Holding a unique place in the American canon of iconography, over time Elvis has gone from veneration (with John Wayne) by Andy Warhol, to endless farce à la impersonators, to full-bore reconsiderations of not only his songs and the legitimacy of his place in the Rock and Roll Hall of Fame, but deep dives into his creepy relationship with Priscilla by the likes of Malcolm Gladwell and others. His inclusion in Elvis and Birds is a bold choice that can send the viewer spinning off in many directions.
Then there are the birds. Against the advice of Anne Lamott, taking them as a group may simply be the better way to see them as a counterpoint to Elvis. Clearly, these bird illustrations have held up longer than Elvis’ reputation in our collective appreciation, but the history of bird illustration—a history that extends through the cave paintings of Lascaux and back undoubtably as far as music itself—has also suffered over the years from a reluctance by some to be truly considered art. Bird illustrations are not, after all, created to show the artist’s originality, but to show what the bird looks like for people who can’t go see the actual bird. Does anyone still doubt that Elvis was not created to show his originality, but rather to render a more manageable version of African-American music to white audiences? The inclusion of the birds in Elvis and Birds leaves the viewer wondering if these bird illustrations don’t have more in common with Elvis iconography than apparent at first glance.

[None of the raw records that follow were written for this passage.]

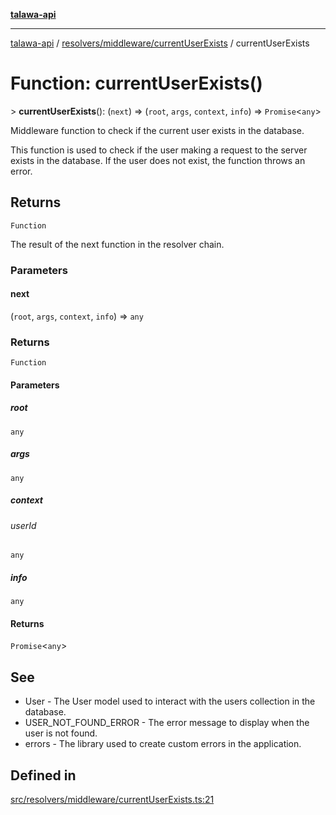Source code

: [**talawa-api**](../../../../README.md)

***

[talawa-api](../../../../modules.md) / [resolvers/middleware/currentUserExists](../README.md) / currentUserExists

# Function: currentUserExists()

\> **currentUserExists**(): (`next`) =\> (`root`, `args`, `context`, `info`) =\> `Promise`\<`any`\>

Middleware function to check if the current user exists in the database.

This function is used to check if the user making a request to the server exists in the database.
If the user does not exist, the function throws an error.

## Returns

`Function`

The result of the next function in the resolver chain.

### Parameters

#### next

(`root`, `args`, `context`, `info`) =\> `any`

### Returns

`Function`

#### Parameters

##### root

`any`

##### args

`any`

##### context

###### userId

`any`

##### info

`any`

#### Returns

`Promise`\<`any`\>

## See

 - User - The User model used to interact with the users collection in the database.
 - USER_NOT_FOUND_ERROR - The error message to display when the user is not found.
 - errors - The library used to create custom errors in the application.

## Defined in

[src/resolvers/middleware/currentUserExists.ts:21](https://github.com/PalisadoesFoundation/talawa-api/blob/039b0f127fb8caa46d57186ab4b3bb27fe150903/src/resolvers/middleware/currentUserExists.ts#L21)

Finally, let’s consider the thin, colorful, nearly opaque vertical lines of Elvis and Birds. They dominate the composition and obliterate your view. You really can’t get a good look at what is beneath with all of those lines there. Maybe given all the questions that the individual iconography of Elvis and of the birds brings up, it is better that way. Regardless, Ben Roe Jr. has done an exceptional job putting together a fine piece that raises those questions.